Granted we fought, but the fighting was mostly mediocre. Even though she walked away, I still think about her and hoping she has found some kind of happiness. I always believed in communication and working through our problems, but I don’t know if she felt the same way.
It’s hard for me to believe she felt that way when she just stopped talking to me out the blue.
Maybe she got tired of arguing, or maybe she was just afraid to confront her demons. Some of our time was spent arguing, as any couple does. But I felt she was always looking for something to argue about. Before I point the finger and make her the enemy, everyone reading this should know she had a troubled past. In previous relationships, they all treated her poorly and did things to her that would make most people give up on love. I too have been in those type of relationships. And those things that happened, she didn’t deserve. However, shouldn’t she appreciate love more?
In the time we spent together, there were days I felt she was looking for the negative. No matter how hard I tried, the positive and affectionate side of me was outgunned. When I look back, I see how little we spent being positive and affectionate towards one another, when that’s all I wanted. I tried to be affectionate with her every day, but she didn’t seem all that interested. Our conversations would sometimes consist of nothing but why she hates her exes. Yet, she had something amazing right in front of her and I felt so unappreciated. I wonder if I said something different, or treated her a different way, would that matter?
In all honesty, she seemed stuck in the past.
She couldn’t let go of it, she was more concerned about being hurt again. So much of her energy seemed focused on finding something negative, and when she couldn’t find it she came as close as she could, no matter how small it was. The closer I tried to get, the further she pushed me away. What she didn’t realize was that by keeping her distance, and looking to get hurt again actually made it worse for us. I’ll admit I made my mistakes — it wasn’t just her. When we did have those positive and affectionate times, I can say I never felt happier. Being able to hold her, kiss her, and be there for her, I miss that.
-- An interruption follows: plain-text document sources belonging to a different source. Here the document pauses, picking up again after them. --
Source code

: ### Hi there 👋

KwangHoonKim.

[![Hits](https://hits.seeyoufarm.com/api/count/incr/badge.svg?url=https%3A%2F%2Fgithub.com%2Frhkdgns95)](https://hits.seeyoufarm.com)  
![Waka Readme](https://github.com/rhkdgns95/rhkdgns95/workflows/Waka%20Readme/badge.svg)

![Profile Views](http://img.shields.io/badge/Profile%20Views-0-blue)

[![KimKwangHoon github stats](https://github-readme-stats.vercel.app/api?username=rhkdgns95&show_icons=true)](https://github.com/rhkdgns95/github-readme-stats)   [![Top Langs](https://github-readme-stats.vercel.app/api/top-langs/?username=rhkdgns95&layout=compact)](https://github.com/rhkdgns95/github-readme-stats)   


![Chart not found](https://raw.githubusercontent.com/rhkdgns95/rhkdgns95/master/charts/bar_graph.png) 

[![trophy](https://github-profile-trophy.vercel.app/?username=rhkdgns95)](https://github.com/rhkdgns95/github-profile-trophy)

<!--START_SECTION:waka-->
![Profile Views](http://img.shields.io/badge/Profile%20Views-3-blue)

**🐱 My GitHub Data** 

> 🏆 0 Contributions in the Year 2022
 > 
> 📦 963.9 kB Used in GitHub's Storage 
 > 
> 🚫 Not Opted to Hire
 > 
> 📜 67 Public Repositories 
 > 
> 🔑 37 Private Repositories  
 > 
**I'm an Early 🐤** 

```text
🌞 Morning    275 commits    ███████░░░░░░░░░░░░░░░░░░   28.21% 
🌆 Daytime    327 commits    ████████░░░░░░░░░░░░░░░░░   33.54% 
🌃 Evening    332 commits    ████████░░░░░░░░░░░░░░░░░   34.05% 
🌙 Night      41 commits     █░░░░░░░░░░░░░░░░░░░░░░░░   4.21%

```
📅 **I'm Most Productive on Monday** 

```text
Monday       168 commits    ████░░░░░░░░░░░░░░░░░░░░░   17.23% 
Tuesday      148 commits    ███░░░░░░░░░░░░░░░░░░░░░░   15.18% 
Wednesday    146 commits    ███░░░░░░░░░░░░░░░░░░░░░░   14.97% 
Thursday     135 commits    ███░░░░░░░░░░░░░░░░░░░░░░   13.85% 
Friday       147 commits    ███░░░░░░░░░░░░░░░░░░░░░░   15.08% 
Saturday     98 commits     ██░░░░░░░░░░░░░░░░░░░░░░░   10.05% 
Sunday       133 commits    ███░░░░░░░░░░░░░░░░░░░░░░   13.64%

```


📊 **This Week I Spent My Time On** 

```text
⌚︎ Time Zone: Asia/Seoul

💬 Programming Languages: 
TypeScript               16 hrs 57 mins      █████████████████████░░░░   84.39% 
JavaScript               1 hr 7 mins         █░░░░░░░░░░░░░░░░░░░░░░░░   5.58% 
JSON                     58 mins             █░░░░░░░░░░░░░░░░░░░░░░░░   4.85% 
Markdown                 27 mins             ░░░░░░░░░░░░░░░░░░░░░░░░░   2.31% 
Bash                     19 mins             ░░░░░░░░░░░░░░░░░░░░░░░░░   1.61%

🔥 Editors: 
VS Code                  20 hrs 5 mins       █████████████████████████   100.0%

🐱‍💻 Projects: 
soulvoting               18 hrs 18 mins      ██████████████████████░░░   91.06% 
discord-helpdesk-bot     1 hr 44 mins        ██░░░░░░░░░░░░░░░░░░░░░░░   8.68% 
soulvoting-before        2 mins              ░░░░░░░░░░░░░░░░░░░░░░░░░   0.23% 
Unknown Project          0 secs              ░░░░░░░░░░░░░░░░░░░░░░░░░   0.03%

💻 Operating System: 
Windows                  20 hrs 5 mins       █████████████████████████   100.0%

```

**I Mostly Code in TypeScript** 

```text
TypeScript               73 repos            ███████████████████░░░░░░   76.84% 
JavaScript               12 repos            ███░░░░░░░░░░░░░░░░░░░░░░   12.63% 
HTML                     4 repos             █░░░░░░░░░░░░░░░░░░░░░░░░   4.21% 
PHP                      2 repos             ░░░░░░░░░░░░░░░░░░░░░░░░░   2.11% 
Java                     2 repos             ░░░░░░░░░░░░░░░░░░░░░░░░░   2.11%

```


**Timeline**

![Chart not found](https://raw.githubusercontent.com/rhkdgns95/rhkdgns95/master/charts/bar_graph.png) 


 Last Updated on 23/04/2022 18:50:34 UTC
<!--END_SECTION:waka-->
I wish she appreciated what was right in front of her, but she couldn’t let herself. Even if we did rekindle things, would anything change? Would she put her heart and soul into it, or will her wall stay up? My guess is the wall will get even taller. There is still a part of me that wishes she was my best friend again, my love, and my future, but I know that I can’t make people want things, nor can I force them. The best I can hope for is she finds a guy that she can truly open up to, and not push away.